Nathan Bosseler had no idea how a simple trip to the grocery store seven years ago would change his life, or that of a former high school acquaintance.
“I went down to Safeway, I was just getting sandwich,” said the now 27-year-old.
While waiting for his Primo Taglio Italian, Bosseler bumped into fellow 2002 Eastlake graduate, Jonathan Campbell.
The two, who hadn’t seen each other in a couple of years, got to talking.
Bosseler had just earned a degree at Bellevue College and was a few months into the launch of Impact Studio Pro — a video marketing agency ran in the upstairs of his parent’s Sammamish home.
Campbell, a computer whiz and a recent Bellevue College grad, was stocking the Safeway refreshment shelves. He admittedly was looking for different work.
“He asked ‘You do websites?,'” Campbell said. “I said, ‘yeah.'”
As quickly as that, a dynamic partnership was formed.
Not long and Bosseler, an expert with cameras and the visual arts, along with Campbell, who was versed in computer programming, combined their skills to gain notable clients for ISP.
The first of those was the City of Sammamish, which the duo did the video work for events like council meetings and the Concert in the Park series.
Their performance in Sammamish earned them recommendations with other significant clients like the City of Sea-Tac, Westfield South Center Mall and the Gene Juarez Academy. That led to doing promotional and training videos for 100 more clients — all of whom Bosseler said they still maintain.
As ISP picked up momentum, it sparked another idea for Campbell. After watching the City of Sammamish program DVD players and VHS tapes to air events on Channel 21, he thought why not make it easier — create a digital software-based scheduling system that can be accessed securely and remotely.
In 2006, Campbell started to develop the first version of CASTUS – an open source, high-definition program that simplified video broadcasting. In short, it’s an interface that allows the users to go on to their computer and access their content in their library and schedule it for different times of the day, any day of the week.
CASTUS differs from similar operations in that it is completely software based, cutting out the propriety, third parties and the expense that come with hardware.
“I wanted to influence the industry in a positive direction, technical-wise, standard-wise — bring it to a more affordable level so more there’s more news, widespread media to put out there,” Campbell said.
Three different versions and five years later, CASTUS has not only gained a solid footing regionally, but on a national stage.

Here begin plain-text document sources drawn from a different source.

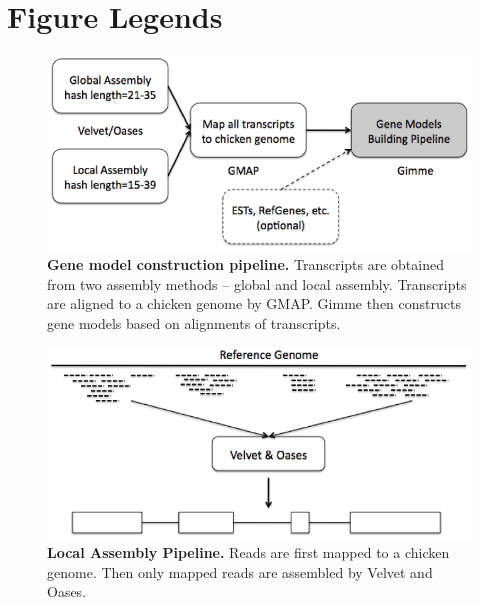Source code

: \documentclass[10pt]{article}
\begin{document}
\section*{Figure Legends}
\begin{figure}[!ht]
\begin{center}
\includegraphics[width=5in]{figure1.png}
\end{center}
\caption{
{\bf Gene model construction pipeline.} Transcripts are obtained from two assembly methods -- global and local assembly.
Transcripts are aligned to a chicken genome by GMAP. Gimme then constructs gene models based on alignments of transcripts.
}
\label{figure1}
\end{figure}

\begin{figure}[!ht]
\begin{center}
\includegraphics[width=5in]{figure2.png}
\end{center}
\caption{
{\bf Local Assembly Pipeline.}
Reads are first mapped to a chicken genome.
Then only mapped reads are assembled by Velvet and Oases.
}
\label{figure2}
\end{figure}
\end{document}
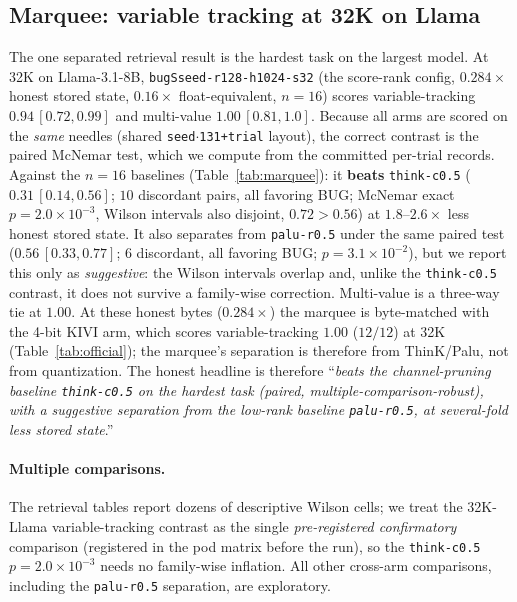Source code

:\documentclass[11pt]{article}
\begin{document}
\subsection{Marquee: variable tracking at 32K on Llama}
\label{sec:marquee}
The one separated retrieval result is the hardest task on the largest model. At
32K on Llama-3.1-8B, \texttt{bugSseed-r128-h1024-s32} (the score-rank config,
$0.284\times$ honest stored state, $0.16\times$ float-equivalent, $n{=}16$) scores
variable-tracking $0.94\,[0.72,0.99]$
and multi-value $1.00\,[0.81,1.0]$. Because all arms are scored on the
\emph{same} needles (shared \texttt{seed$\cdot$131+trial} layout), the correct
contrast is the paired McNemar test, which we compute from the committed
per-trial records. Against the $n{=}16$ baselines
(Table~\ref{tab:marquee}): it \textbf{beats} \texttt{think-c0.5}
($0.31\,[0.14,0.56]$; $10$ discordant pairs, all favoring BUG; McNemar exact
$p=2.0\times10^{-3}$, Wilson intervals also disjoint, $0.72>0.56$) at
$1.8$--$2.6\times$ less honest stored state. It also separates from \texttt{palu-r0.5}
under the same paired test ($0.56\,[0.33,0.77]$; $6$ discordant, all favoring BUG;
$p=3.1\times10^{-2}$), but we report this only as \emph{suggestive}: the Wilson
intervals overlap and, unlike the \texttt{think-c0.5} contrast, it does not
survive a family-wise correction. Multi-value is a three-way tie at $1.00$. At
these honest bytes ($0.284\times$) the marquee is byte-matched with the 4-bit KIVI
arm, which scores variable-tracking $1.00$ ($12/12$) at 32K
(Table~\ref{tab:official}); the marquee's separation is therefore from
ThinK/Palu, not from quantization. The
honest headline is therefore ``\emph{beats the channel-pruning baseline
\texttt{think-c0.5} on the hardest task (paired, multiple-comparison-robust), with
a suggestive separation from the low-rank baseline \texttt{palu-r0.5}, at
several-fold less stored state}.''

\paragraph{Multiple comparisons.} The retrieval tables report dozens of descriptive
Wilson cells; we treat the 32K-Llama variable-tracking contrast as the single
\emph{pre-registered confirmatory} comparison (registered in the pod matrix before
the run), so the \texttt{think-c0.5} $p=2.0\times10^{-3}$ needs no family-wise
inflation. All other cross-arm comparisons, including the \texttt{palu-r0.5}
separation, are exploratory.
\end{document}
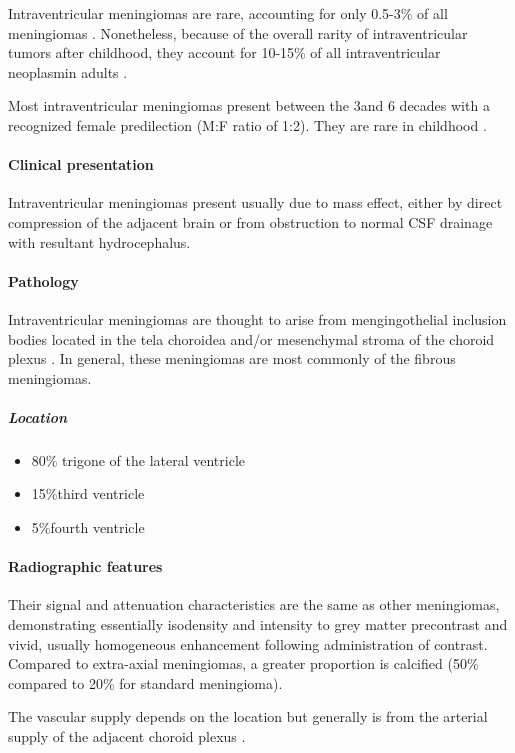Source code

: Intraventricular meningiomas are rare, accounting for only 0.5-3\% of all meningiomas . Nonetheless, because of the overall rarity of intraventricular tumors after childhood, they account for 10-15\% of all intraventricular neoplasmin adults .

Most intraventricular meningiomas present between the 3and 6 decades with a recognized female predilection (M:F ratio of 1:2). They are rare in childhood .

\paragraph{Clinical presentation}

Intraventricular meningiomas present usually due to mass effect, either by direct compression of the adjacent brain or from obstruction to normal CSF drainage with resultant hydrocephalus.

\paragraph{Pathology}

Intraventricular meningiomas are thought to arise from mengingothelial inclusion bodies located in the tela choroidea and/or mesenchymal stroma of the choroid plexus . In general, these meningiomas are most commonly of the fibrous meningiomas.

\subparagraph{Location}

\begin{itemize}
	\tightlist
	\item
	80\% trigone of the lateral ventricle
	\item
	15\%third ventricle
	\item
	5\%fourth ventricle
\end{itemize}

\paragraph{Radiographic features}

Their signal and attenuation characteristics are the same as other meningiomas, demonstrating essentially isodensity and intensity to grey matter precontrast and vivid, usually homogeneous enhancement following administration of contrast. Compared to extra-axial meningiomas, a greater proportion is calcified (50\% compared to 20\% for standard meningioma).

The vascular supply depends on the location but generally is from the arterial supply of the adjacent choroid plexus .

Last month, Bosseler and Campbell sold their program to the Texas Christian University School of Journalism. The university is using the software to broadcast sports games, live news casts and various other forms of live and recorded programming.
“It’s exciting for us because the students are learning CASTUS and operating it … that’s setting an industry standard for them,” Bosseler said. “It’s really cool.”
They also recently sold the CASTUS program to an eastern Washington cable company.
Building clientele has come about in various ways for the pair, who started with little to no business experience. Bosseler and Campbell agree it really comes down to one thing — valuing the customer.
“Our products have become successful because we’ve listened to the clients and we’ve put everything they’ve asked for into the system,” Bosseler said. “Some people would criticize us for that, saying they should be paying for that.”
Up until last October, ISP and CASTUS were operated as one. Bosseler recently decided to split them into two entities because one is a product and one is a service.
They currently run the five-person operation out of an apartment in the Issaquah Highlands. With a frozen pizza on the stove, an X-Box, Nintendo Wii and set of Rock Band drums hidden behind servers, the relaxed office environment might resemble more of a dorm room.
Bosseler admitts the atmosphere is extremely relaxed. But, he said there are dreams of obtaining a professional office space with their brand on the exterior of the building — a goal that seems more and more likely as business continues to grow.
Bosseler, a member of the Issaquah Chamber of Commerce, was also clear that no matter how large they get, they won’t go too far.
“We love Issaquah, we love our business, love the Chamber and we want to keep it here within the community and expand,” he said.